What the exercise asks
In the entries that follow, the line with "- **Panel**" opens the range and the line with "- **Estados de logísticas**" closes it; repeat that range exactly, both lines included.

***** Records for the task

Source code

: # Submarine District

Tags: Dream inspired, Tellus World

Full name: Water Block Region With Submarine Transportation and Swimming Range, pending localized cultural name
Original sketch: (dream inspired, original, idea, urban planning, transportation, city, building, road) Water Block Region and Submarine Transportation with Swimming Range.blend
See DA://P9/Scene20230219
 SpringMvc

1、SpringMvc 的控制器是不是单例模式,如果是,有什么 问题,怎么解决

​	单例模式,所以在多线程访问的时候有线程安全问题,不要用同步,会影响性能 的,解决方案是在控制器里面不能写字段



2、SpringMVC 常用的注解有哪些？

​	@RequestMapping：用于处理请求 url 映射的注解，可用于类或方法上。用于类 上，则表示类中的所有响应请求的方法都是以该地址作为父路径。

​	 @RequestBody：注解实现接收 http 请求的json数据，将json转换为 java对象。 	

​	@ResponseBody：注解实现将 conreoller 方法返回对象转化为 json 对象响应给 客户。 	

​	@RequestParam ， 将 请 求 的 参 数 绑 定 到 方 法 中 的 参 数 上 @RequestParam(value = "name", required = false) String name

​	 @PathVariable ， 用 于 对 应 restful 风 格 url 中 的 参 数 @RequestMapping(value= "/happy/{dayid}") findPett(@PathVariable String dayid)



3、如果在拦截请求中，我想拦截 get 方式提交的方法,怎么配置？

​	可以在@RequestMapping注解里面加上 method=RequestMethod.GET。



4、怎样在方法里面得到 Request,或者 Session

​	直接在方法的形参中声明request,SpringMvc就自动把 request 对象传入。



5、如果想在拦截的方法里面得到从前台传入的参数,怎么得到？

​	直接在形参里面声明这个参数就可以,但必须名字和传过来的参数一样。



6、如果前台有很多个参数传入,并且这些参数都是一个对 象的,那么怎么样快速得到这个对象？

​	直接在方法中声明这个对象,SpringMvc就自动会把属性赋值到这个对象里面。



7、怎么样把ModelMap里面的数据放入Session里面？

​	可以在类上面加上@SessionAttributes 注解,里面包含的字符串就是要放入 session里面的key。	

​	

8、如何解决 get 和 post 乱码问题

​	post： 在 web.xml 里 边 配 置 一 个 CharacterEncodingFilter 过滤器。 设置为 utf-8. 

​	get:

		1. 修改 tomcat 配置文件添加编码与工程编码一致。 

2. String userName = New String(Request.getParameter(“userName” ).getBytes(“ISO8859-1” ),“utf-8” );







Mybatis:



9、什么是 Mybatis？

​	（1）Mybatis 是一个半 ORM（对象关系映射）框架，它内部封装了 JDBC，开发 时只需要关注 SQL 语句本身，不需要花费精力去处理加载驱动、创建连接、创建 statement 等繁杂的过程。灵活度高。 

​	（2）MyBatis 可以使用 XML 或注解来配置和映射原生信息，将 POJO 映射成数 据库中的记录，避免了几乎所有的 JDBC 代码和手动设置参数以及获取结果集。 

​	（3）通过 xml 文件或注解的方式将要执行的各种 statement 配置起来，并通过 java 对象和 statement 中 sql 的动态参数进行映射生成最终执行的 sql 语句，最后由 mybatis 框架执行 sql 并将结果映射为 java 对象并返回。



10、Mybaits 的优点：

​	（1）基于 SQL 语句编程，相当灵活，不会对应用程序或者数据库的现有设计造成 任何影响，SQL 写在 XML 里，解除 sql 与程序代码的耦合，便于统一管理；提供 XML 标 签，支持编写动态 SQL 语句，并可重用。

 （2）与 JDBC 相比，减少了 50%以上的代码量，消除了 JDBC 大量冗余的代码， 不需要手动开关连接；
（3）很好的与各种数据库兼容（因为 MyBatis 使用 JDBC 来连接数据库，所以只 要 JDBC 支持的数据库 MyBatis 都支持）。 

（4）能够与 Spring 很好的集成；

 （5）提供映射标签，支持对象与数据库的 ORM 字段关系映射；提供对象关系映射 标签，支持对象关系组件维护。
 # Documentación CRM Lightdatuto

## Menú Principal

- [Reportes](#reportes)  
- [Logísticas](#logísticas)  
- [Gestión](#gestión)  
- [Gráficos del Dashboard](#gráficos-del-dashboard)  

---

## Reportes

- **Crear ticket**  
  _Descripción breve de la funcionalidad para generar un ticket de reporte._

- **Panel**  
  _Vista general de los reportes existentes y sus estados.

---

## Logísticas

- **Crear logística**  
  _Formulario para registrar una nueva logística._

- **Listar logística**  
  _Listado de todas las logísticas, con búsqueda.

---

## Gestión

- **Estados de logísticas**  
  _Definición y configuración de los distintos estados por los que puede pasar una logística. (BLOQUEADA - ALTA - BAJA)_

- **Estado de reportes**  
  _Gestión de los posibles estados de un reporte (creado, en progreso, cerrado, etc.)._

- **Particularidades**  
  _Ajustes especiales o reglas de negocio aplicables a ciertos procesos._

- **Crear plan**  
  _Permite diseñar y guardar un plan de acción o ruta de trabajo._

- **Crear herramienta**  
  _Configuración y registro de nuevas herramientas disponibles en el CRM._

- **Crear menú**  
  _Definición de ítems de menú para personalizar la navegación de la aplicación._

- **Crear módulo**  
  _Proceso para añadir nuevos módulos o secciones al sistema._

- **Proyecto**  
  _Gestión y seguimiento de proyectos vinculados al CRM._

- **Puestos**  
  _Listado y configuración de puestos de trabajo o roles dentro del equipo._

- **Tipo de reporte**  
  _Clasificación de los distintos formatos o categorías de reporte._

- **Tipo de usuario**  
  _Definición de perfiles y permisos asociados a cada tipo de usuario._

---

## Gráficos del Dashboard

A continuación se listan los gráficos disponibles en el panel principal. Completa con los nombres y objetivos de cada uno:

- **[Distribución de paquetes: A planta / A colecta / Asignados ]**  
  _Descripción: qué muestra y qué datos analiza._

**********

Answer for this exercise
- **Panel**  
  _Vista general de los reportes existentes y sus estados.

---

## Logísticas

- **Crear logística**  
  _Formulario para registrar una nueva logística._

- **Listar logística**  
  _Listado de todas las logísticas, con búsqueda.

---

## Gestión

- **Estados de logísticas**  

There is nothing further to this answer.